# Configurar Kernel (¿solucionado?)

## oitaven

Hola de nuevo.

  Ya sabía yo que no tardaría en volver a pedir ayuda. Pues resulta que he llegado a la parte de configurar el núcleo (se que existe genkernel, pero quiero aprender a hacerlo a mano) y navegando por ahí he encontrado esta guía http://www.frikis.org/staticpages/index.php?%20page=kernel. Resulta que a mí en el menuconfig me salen más opciones y en distinto orden. Además mi inglés tampoco es que sea muy fluido para usar la ayuda proporcionada en el menuconfig. Al grano ¿Alguien sabe de alguna guía similar a la anterior pero un poco más actualizada? El núcleo que quiero configurar es el 2.6.37-gentoo-r4

----------

## Txema

 *Quote:*   

> Última Edición jueves, 30 marzo 2006

 

...

¿Y no sería mejor mirar la documentación de gentoo? -> http://www.gentoo.org/doc/es/kernel-config.xml

De todas formas si lo quieres hacer a mano ninguna guía te va a servir, vas a tener que mirarte bien todas las opciones para marcar/desmarcar lo que creas oportuno, ánimo, solo cuesta la primera vez  :Wink: 

Un saludo.

----------

## agdg

La única guía que conozca y merezca la pena es Kernel seeds. Aunque como ya te comento el compañero la guía solo te servirá para saber para que sirve tal o cual cosa en caso de que la descripción que te ofrece el menuconfig te deje indiferente.

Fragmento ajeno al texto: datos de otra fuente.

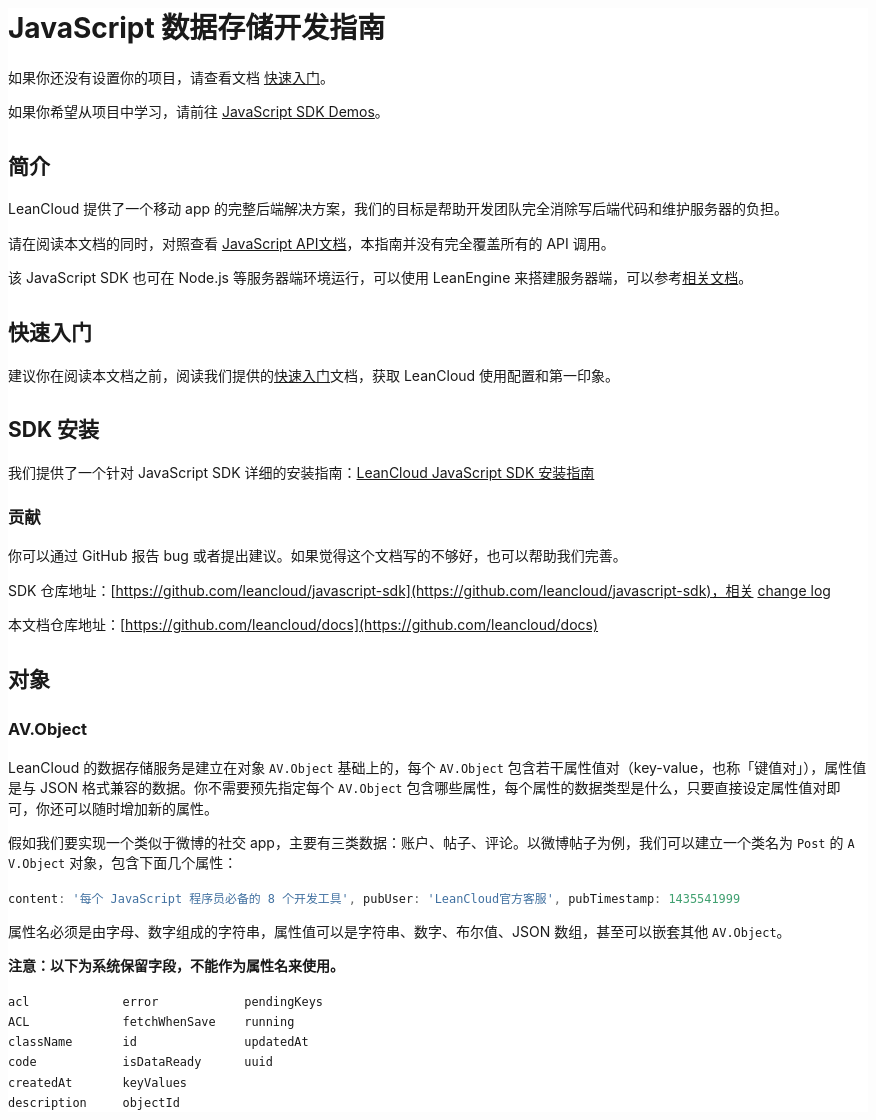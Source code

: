 # JavaScript 数据存储开发指南

如果你还没有设置你的项目，请查看文档 [快速入门](./start.html)。

如果你希望从项目中学习，请前往 [JavaScript SDK Demos](https://github.com/leancloud/leancloud-demos#javascript)。

## 简介

LeanCloud 提供了一个移动 app 的完整后端解决方案，我们的目标是帮助开发团队完全消除写后端代码和维护服务器的负担。

请在阅读本文档的同时，对照查看 [JavaScript API文档](/api-docs/javascript/)，本指南并没有完全覆盖所有的 API 调用。

该 JavaScript SDK 也可在 Node.js 等服务器端环境运行，可以使用 LeanEngine 来搭建服务器端，可以参考[相关文档](leanengine_overview.html)。

## 快速入门

建议你在阅读本文档之前，阅读我们提供的[快速入门](./start.html)文档，获取 LeanCloud 使用配置和第一印象。

## SDK 安装
我们提供了一个针对 JavaScript SDK 详细的安装指南：[LeanCloud JavaScript SDK 安装指南](sdk_setup-js.html)


### 贡献

你可以通过 GitHub 报告 bug 或者提出建议。如果觉得这个文档写的不够好，也可以帮助我们完善。

SDK 仓库地址：[https://github.com/leancloud/javascript-sdk](https://github.com/leancloud/javascript-sdk)，相关 [change log](https://github.com/leancloud/javascript-sdk/blob/master/changelog.md)

本文档仓库地址：[https://github.com/leancloud/docs](https://github.com/leancloud/docs)

## 对象

### AV.Object

LeanCloud 的数据存储服务是建立在对象 `AV.Object` 基础上的，每个 `AV.Object` 包含若干属性值对（key-value，也称「键值对」），属性值是与 JSON 格式兼容的数据。你不需要预先指定每个 `AV.Object` 包含哪些属性，每个属性的数据类型是什么，只要直接设定属性值对即可，你还可以随时增加新的属性。

假如我们要实现一个类似于微博的社交 app，主要有三类数据：账户、帖子、评论。以微博帖子为例，我们可以建立一个类名为 `Post` 的 `AV.Object` 对象，包含下面几个属性：

```javascript
content: '每个 JavaScript 程序员必备的 8 个开发工具', pubUser: 'LeanCloud官方客服', pubTimestamp: 1435541999
```

属性名必须是由字母、数字组成的字符串，属性值可以是字符串、数字、布尔值、JSON 数组，甚至可以嵌套其他 `AV.Object`。

**注意：以下为系统保留字段，不能作为属性名来使用。**

```
acl             error            pendingKeys
ACL             fetchWhenSave    running
className       id               updatedAt
code            isDataReady      uuid
createdAt       keyValues
description     objectId
```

Mi consejo, usa primero genkernel. Monta un sistema estable. Y cuando todo funcione, comienza ha hacer pruebas compilando tu primer kernel. Otra opción muy útil, en caso de dudas, es ejecutar desde un livecd lspci -k

```
agd-server ~ # lspci -k

00:01.1 IDE interface: Intel Corporation 82371SB PIIX3 IDE [Natoma/Triton II]

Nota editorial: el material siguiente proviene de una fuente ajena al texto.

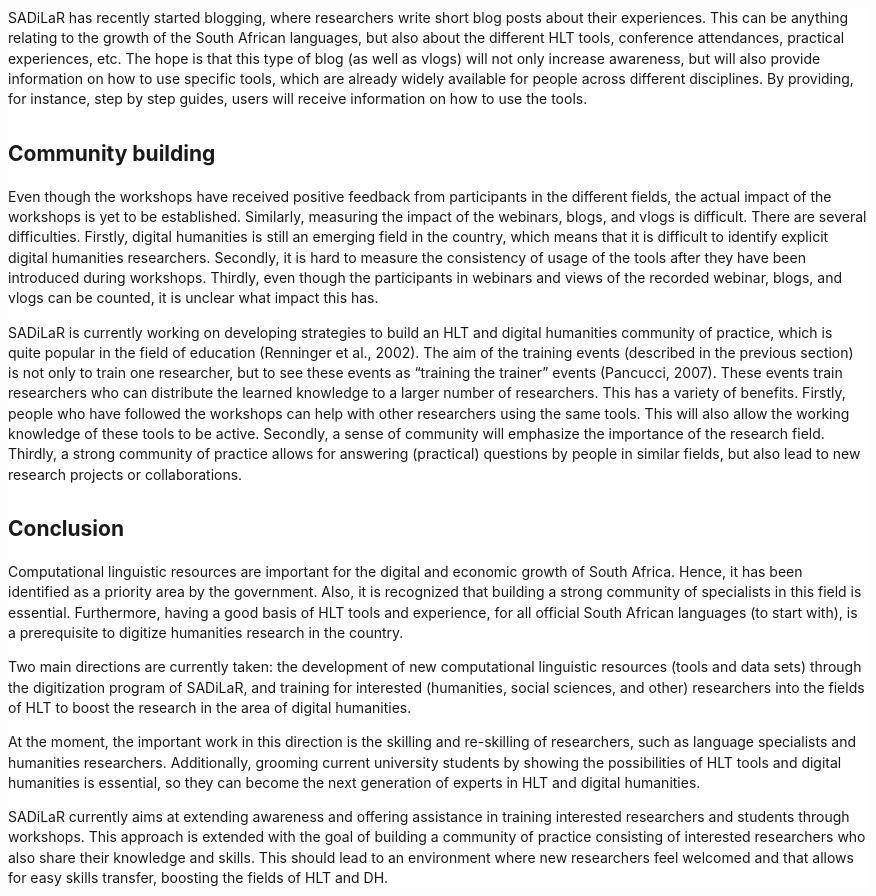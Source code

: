 SADiLaR has recently started blogging, where researchers write short blog posts about their experiences. This can be anything relating to the growth of the South African languages, but also about the different HLT tools, conference attendances, practical experiences, etc. The hope is that this type of blog (as well as vlogs) will not only increase awareness, but will also provide information on how to use specific tools, which are already widely available for people across different disciplines. By providing, for instance, step by step guides, users will receive information on how to use the tools.

## Community building

Even though the workshops have received positive feedback from participants in the different fields, the actual impact of the workshops is yet to be established. Similarly, measuring the impact of the webinars, blogs, and vlogs is difficult. There are several difficulties. Firstly, digital humanities is still an emerging field in the country, which means that it is difficult to identify explicit digital humanities researchers. Secondly, it is hard to measure the consistency of usage of the tools after they have been introduced during workshops. Thirdly, even though the participants in webinars and views of the recorded webinar, blogs, and vlogs can be counted, it is unclear what impact this has.

SADiLaR is currently working on developing strategies to build an HLT and digital humanities community of practice, which is quite popular in the field of education (Renninger et al., 2002). The aim of the training events (described in the previous section) is not only to train one researcher, but to see these events as “training the trainer” events (Pancucci, 2007). These events train researchers who can distribute the learned knowledge to a larger number of researchers. This has a variety of benefits. Firstly, people who have followed the workshops can help with other researchers using the same tools. This will also allow the working knowledge of these tools to be active. Secondly, a sense of community will emphasize the importance of the research field. Thirdly, a strong community of practice allows for answering (practical) questions by people in similar fields, but also lead to new research projects or collaborations.

## Conclusion

Computational linguistic resources are important for the digital and economic growth of South Africa. Hence, it has been identified as a priority area by the government. Also, it is recognized that building a strong community of specialists in this field is essential. Furthermore, having a good basis of HLT tools and experience, for all official South African languages (to start with), is a prerequisite to digitize humanities research in the country.

Two main directions are currently taken: the development of new computational linguistic resources (tools and data sets) through the digitization program of SADiLaR, and training for interested (humanities, social sciences, and other) researchers into the fields of HLT to boost the research in the area of digital humanities.

At the moment, the important work in this direction is the skilling and re-skilling of researchers, such as language specialists and humanities researchers. Additionally, grooming current university students by showing the possibilities of HLT tools and digital humanities is essential, so they can become the next generation of experts in HLT and digital humanities.

SADiLaR currently aims at extending awareness and offering assistance in training interested researchers and students through workshops. This approach is extended with the goal of building a community of practice consisting of interested researchers who also share their knowledge and skills. This should lead to an environment where new researchers feel welcomed and that allows for easy skills transfer, boosting the fields of HLT and DH.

   Subsystem: Qumranet, Inc. Qemu virtual machine

   Kernel driver in use: PIIX_IDE

00:03.0 Ethernet controller: Realtek Semiconductor Co., Ltd. RTL-8139/8139C/8139C+ (rev 20)

   Subsystem: Qumranet, Inc. Device 1100

   Kernel driver in use: 8139cp

00:04.0 SCSI storage controller: Qumranet, Inc. Virtio block device

   Subsystem: Qumranet, Inc. Device 0002

   Kernel driver in use: virtio-pci

00:05.0 RAM memory: Qumranet, Inc. Virtio memory balloon

   Subsystem: Qumranet, Inc. Device 0005

   Kernel driver in use: virtio-pci

00:06.0 SCSI storage controller: Qumranet, Inc. Virtio block device

   Subsystem: Qumranet, Inc. Device 0002

   Kernel driver in use: virtio-pci
```

La línea más importante es Kernel driver in use lo cual te indicará que drivers del kernel necesitarás compilar para que el sistema funcione. Especialmente importante son los drivers de las controladoras IDE/SATA para que arranque el sistema y por supuesto la tarjeta de red.

----------

## oitaven

Muchas gracias por las respuestas. 

¿Como se me ha podido escapar la guía de configuración del núcleo de Gentoo?    :Embarassed: 

La guía Kernel seeds, además de ayudarme a configurar, me a echo comprender que tengo que practicar ingles. 

De momento, como soy algo cabezón, he intentado configurar el núcleo a mano. Si no soluciono esto Haré lo que me sugieres de usar genkernel primero.

----------